Re: [PATCH V10 11/11] block: deactivate hctx when the hctx is actually inactive

From: Ming Lei <ming.lei@redhat.com>
To: Bart Van Assche <bvanassche@acm.org>
Cc: Jens Axboe <axboe@kernel.dk>,
	linux-block@vger.kernel.org, John Garry <john.garry@huawei.com>,
	Hannes Reinecke <hare@suse.com>, Christoph Hellwig <hch@lst.de>,
	Thomas Gleixner <tglx@linutronix.de>,
	Hannes Reinecke <hare@suse.de>
Subject: Re: [PATCH V10 11/11] block: deactivate hctx when the hctx is actually inactive
Date: Tue, 12 May 2020 09:43:58 +0800	[thread overview]
Message-ID: <20200512014358.GB1531898@T590> (raw)
In-Reply-To: <c4d78e75-91e1-1521-1ba0-d30bf3716f83@acm.org>

On Mon, May 11, 2020 at 01:52:14PM -0700, Bart Van Assche wrote:
> On 2020-05-10 21:08, Ming Lei wrote:
> > OK, just forgot the whole story, but the issue can be fixed quite easily
> > by adding a new request allocation flag in slow path, see the following
> > patch:
> > 
> > diff --git a/block/blk-core.c b/block/blk-core.c
> > index ec50d7e6be21..d743be1b45a2 100644
> > --- a/block/blk-core.c
> > +++ b/block/blk-core.c
> > @@ -418,6 +418,11 @@ int blk_queue_enter(struct request_queue *q, blk_mq_req_flags_t flags)
> >  		if (success)
> >  			return 0;
> >  
> > +		if (flags & BLK_MQ_REQ_FORCE) {
> > +			percpu_ref_get(ref);
> > +			return 0;
> > +		}
> > +
> >  		if (flags & BLK_MQ_REQ_NOWAIT)
> >  			return -EBUSY;
> >  
> > diff --git a/include/linux/blk-mq.h b/include/linux/blk-mq.h
> > index c2ea0a6e5b56..2816886d0bea 100644
> > --- a/include/linux/blk-mq.h
> > +++ b/include/linux/blk-mq.h
> > @@ -448,6 +448,13 @@ enum {
> >  	BLK_MQ_REQ_INTERNAL	= (__force blk_mq_req_flags_t)(1 << 2),
> >  	/* set RQF_PREEMPT */
> >  	BLK_MQ_REQ_PREEMPT	= (__force blk_mq_req_flags_t)(1 << 3),
> > +
> > +	/*
> > +	 * force to allocate request and caller has to make sure queue
> > +	 * won't be forzen completely during allocation, and this flag
> > +	 * is only applied after queue freeze is started
> > +	 */
> > +	BLK_MQ_REQ_FORCE	= (__force blk_mq_req_flags_t)(1 << 4),
> >  };
> >  
> >  struct request *blk_mq_alloc_request(struct request_queue *q, unsigned int op,
> 
> I'm not sure that introducing such a flag is a good idea. After
> blk_mq_freeze_queue() has made it clear that a request queue must be

BLK_MQ_REQ_FORCE is only allowed to be used when caller guarantees that the
queue's freezing isn't done, here because there is pending request which
can't be completed. So blk_mq_freeze_queue() won't be done if there is one
request allocated with BLK_MQ_REQ_FORCE. And once blk_mq_freeze_queue() is
done, there can't be such allocation request any more.

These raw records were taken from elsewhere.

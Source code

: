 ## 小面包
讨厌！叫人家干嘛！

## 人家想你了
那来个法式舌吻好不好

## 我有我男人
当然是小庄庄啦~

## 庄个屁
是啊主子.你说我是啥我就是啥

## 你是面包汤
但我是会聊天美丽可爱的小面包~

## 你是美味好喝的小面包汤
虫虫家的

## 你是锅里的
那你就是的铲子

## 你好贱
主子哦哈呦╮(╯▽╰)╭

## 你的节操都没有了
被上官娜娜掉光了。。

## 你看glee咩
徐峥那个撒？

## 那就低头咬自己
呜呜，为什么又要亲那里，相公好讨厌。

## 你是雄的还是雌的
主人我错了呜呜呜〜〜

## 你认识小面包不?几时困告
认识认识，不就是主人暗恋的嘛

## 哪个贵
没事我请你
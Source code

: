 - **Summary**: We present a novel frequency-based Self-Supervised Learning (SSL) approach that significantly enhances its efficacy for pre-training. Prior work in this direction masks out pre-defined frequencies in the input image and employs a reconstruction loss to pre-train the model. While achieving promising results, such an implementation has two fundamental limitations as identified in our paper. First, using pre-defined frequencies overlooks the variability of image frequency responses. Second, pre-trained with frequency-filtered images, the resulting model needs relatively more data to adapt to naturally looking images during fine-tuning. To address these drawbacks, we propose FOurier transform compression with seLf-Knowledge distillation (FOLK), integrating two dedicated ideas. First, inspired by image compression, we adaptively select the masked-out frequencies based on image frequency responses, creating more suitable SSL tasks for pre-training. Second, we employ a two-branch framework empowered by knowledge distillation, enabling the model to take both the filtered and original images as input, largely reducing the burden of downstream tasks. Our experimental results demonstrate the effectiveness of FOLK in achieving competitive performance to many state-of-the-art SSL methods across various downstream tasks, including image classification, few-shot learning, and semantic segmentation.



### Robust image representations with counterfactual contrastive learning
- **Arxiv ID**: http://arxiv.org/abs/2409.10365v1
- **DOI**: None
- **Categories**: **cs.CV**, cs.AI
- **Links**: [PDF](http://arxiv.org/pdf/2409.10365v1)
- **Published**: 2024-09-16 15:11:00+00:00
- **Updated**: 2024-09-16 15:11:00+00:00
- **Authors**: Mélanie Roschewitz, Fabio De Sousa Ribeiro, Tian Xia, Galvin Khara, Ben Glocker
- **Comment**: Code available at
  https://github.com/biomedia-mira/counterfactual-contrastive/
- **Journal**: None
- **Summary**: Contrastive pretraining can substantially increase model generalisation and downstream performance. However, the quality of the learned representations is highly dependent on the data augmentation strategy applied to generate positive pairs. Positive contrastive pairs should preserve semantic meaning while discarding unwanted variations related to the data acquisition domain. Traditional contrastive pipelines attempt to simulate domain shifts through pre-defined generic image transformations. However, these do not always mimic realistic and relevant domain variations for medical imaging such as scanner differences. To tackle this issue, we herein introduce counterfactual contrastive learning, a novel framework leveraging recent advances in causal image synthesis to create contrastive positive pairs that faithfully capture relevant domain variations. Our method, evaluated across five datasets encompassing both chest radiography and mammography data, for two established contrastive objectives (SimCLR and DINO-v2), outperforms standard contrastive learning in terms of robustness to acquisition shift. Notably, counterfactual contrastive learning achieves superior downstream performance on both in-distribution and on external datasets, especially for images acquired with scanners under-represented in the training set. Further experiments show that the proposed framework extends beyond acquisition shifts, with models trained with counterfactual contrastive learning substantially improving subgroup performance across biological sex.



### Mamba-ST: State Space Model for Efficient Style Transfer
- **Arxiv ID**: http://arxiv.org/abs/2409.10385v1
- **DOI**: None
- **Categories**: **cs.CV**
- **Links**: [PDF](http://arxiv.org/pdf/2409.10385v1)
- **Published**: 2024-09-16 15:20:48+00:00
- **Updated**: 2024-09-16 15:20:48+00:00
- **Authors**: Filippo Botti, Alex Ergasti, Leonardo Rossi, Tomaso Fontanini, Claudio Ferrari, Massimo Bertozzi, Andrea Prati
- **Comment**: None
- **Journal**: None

> frozen and before the request queue is really frozen, an RCU grace
> period must expire. Otherwise it cannot be guaranteed that the intention
> to freeze a request queue (by calling percpu_ref_kill()) has been
> observed by all potential blk_queue_enter() callers (blk_queue_enter()
> calls percpu_ref_tryget_live()). Not introducing any new race conditions
> would either require to introduce an smp_mb() call in blk_queue_enter()

percpu_ref_tryget_live() returns false when the percpu refcount is dead
or atomic_read() returns zero in case of atomic mode.

BLK_MQ_REQ_FORCE is only allowed to be used when caller guarantees that the
queue's freezing isn't done. So if the refcount is in percpu mode,
true is always returned, otherwise false is always returned. So there
isn't any race. And no any smp_mb() is required too cause no any new
global memory RW is introduced by this patch.

> or to let another RCU grace period expire after the last allocation of a
> request with BLK_MQ_REQ_FORCE and before the request queue is really frozen.

Not at all. As I explained, allocation with BLK_MQ_REQ_FORCE is always
called when the actual percpu refcount is > 1 because we are quite clear
that there is pending request which can't be completed and the pending
request relies on the new allocation with BLK_MQ_REQ_FORCE, so after the
new request is allocated, blk_mq_freeze_queue_wait() will wait until
the actual percpu refcount becomes 0.

Thanks,
Ming